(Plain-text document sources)
***
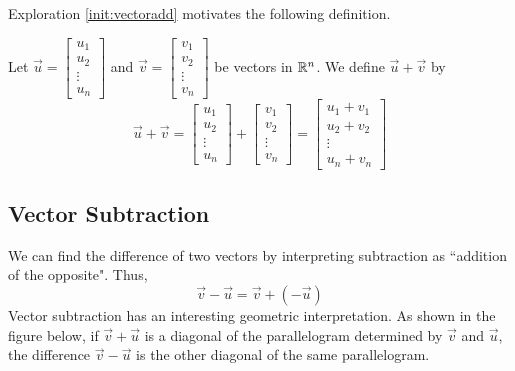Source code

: \documentclass{ximera}
\begin{document}
Exploration \ref{init:vectoradd} motivates the following definition.
  \begin{definition}\label{def:vectoradd} 
  Let $\vec{u}=\begin{bmatrix}
u_1\\
u_2\\
\vdots\\
u_n
\end{bmatrix}$ and $\vec{v}=\begin{bmatrix}
v_1\\
v_2\\
\vdots\\
v_n
\end{bmatrix}$ be vectors in $\mathbb{R}^n$.  We define $\vec{u}+\vec{v}$ by
  $$\vec{u}+\vec{v}=\begin{bmatrix}
u_1\\
u_2\\
\vdots\\
u_n
\end{bmatrix}+\begin{bmatrix}
v_1\\
v_2\\
\vdots\\
v_n
\end{bmatrix}=\begin{bmatrix}
u_1+v_1\\
u_2+v_2\\
\vdots\\
u_n+v_n
\end{bmatrix}$$
  
\end{definition}

\subsection*{Vector Subtraction}
We can find the difference of two vectors by interpreting subtraction as ``addition of the opposite".  Thus,
$$\vec{v}-\vec{u}=\vec{v}+(-\vec{u})$$
Vector subtraction has an interesting geometric interpretation.  As shown in the figure below, if $\vec{v}+\vec{u}$ is a diagonal of the parallelogram determined by $\vec{v}$ and $\vec{u}$, the difference $\vec{v}-\vec{u}$ is the other diagonal of the same parallelogram.
\end{document}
***
Try it:
What is needed is an exact reprint of every entry, pictures excluded.

Task answer:
Source code

: \documentclass{ximera}
\begin{document}
Exploration \ref{init:vectoradd} motivates the following definition.
  \begin{definition}\label{def:vectoradd} 
  Let $\vec{u}=\begin{bmatrix}
u_1\\
u_2\\
\vdots\\
u_n
\end{bmatrix}$ and $\vec{v}=\begin{bmatrix}
v_1\\
v_2\\
\vdots\\
v_n
\end{bmatrix}$ be vectors in $\mathbb{R}^n$.  We define $\vec{u}+\vec{v}$ by
  $$\vec{u}+\vec{v}=\begin{bmatrix}
u_1\\
u_2\\
\vdots\\
u_n
\end{bmatrix}+\begin{bmatrix}
v_1\\
v_2\\
\vdots\\
v_n
\end{bmatrix}=\begin{bmatrix}
u_1+v_1\\
u_2+v_2\\
\vdots\\
u_n+v_n
\end{bmatrix}$$
  
\end{definition}

\subsection*{Vector Subtraction}
We can find the difference of two vectors by interpreting subtraction as ``addition of the opposite".  Thus,
$$\vec{v}-\vec{u}=\vec{v}+(-\vec{u})$$
Vector subtraction has an interesting geometric interpretation.  As shown in the figure below, if $\vec{v}+\vec{u}$ is a diagonal of the parallelogram determined by $\vec{v}$ and $\vec{u}$, the difference $\vec{v}-\vec{u}$ is the other diagonal of the same parallelogram.
\end{document}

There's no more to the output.